The expected output is a copy of every line in the records with the string "section".
**** Given information ****
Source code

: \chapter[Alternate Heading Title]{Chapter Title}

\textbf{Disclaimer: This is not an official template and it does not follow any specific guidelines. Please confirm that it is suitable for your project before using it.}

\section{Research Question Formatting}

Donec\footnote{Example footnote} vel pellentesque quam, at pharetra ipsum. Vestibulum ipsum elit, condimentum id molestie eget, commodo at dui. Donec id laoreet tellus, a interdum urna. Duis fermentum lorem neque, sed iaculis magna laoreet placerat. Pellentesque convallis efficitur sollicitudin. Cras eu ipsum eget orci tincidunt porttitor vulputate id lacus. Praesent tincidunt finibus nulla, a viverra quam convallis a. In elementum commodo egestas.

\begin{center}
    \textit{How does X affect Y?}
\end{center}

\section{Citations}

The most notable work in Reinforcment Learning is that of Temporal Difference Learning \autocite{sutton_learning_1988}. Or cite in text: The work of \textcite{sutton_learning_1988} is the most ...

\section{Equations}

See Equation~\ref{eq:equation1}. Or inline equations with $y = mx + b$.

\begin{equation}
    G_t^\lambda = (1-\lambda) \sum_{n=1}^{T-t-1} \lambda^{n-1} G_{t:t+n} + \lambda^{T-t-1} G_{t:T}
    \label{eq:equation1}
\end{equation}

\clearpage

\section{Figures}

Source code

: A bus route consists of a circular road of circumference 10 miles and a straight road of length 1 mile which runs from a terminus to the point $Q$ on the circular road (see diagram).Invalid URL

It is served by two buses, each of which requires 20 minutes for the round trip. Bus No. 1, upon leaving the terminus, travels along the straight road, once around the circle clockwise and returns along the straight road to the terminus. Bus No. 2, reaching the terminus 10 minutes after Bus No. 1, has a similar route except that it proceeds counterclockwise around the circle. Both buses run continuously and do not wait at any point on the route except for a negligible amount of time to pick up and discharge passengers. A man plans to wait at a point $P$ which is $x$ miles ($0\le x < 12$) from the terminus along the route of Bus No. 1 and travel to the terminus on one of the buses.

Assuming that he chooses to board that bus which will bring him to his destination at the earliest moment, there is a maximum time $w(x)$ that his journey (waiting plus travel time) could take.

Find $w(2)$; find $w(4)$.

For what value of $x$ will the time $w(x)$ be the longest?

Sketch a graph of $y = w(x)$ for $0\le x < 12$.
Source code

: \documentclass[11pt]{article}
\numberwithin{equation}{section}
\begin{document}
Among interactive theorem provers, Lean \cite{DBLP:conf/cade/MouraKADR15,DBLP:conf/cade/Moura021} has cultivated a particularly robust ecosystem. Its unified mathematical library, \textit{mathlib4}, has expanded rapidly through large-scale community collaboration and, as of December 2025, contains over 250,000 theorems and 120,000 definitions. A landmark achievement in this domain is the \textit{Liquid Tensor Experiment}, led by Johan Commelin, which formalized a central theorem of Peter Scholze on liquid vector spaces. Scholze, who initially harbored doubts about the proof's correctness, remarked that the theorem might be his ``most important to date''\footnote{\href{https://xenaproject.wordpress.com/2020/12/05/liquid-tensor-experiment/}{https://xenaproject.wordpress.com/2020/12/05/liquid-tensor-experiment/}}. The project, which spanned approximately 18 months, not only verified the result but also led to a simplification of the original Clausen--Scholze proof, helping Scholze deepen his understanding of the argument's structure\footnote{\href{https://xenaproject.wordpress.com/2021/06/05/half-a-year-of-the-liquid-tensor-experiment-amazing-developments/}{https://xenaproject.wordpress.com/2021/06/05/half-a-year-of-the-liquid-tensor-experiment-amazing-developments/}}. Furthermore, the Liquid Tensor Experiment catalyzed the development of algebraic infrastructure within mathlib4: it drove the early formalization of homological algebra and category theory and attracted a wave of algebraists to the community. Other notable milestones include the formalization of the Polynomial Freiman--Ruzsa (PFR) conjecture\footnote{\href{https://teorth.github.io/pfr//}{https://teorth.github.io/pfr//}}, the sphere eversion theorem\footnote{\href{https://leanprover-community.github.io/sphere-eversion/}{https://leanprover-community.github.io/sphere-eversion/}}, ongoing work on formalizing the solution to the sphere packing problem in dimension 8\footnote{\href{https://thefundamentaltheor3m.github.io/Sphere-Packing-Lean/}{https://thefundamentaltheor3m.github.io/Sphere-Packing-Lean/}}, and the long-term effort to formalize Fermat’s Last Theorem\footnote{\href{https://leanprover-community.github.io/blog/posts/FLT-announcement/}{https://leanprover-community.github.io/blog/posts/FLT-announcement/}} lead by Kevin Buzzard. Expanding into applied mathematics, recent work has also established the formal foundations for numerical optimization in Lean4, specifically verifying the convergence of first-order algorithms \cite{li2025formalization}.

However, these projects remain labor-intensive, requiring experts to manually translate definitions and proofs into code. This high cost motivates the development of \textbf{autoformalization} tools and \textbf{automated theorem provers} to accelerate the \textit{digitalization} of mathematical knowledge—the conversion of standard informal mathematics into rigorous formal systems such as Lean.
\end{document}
****
> **Solved exercise**:
\section{Research Question Formatting}
\section{Citations}
\section{Equations}
\section{Figures}
\numberwithin{equation}{section}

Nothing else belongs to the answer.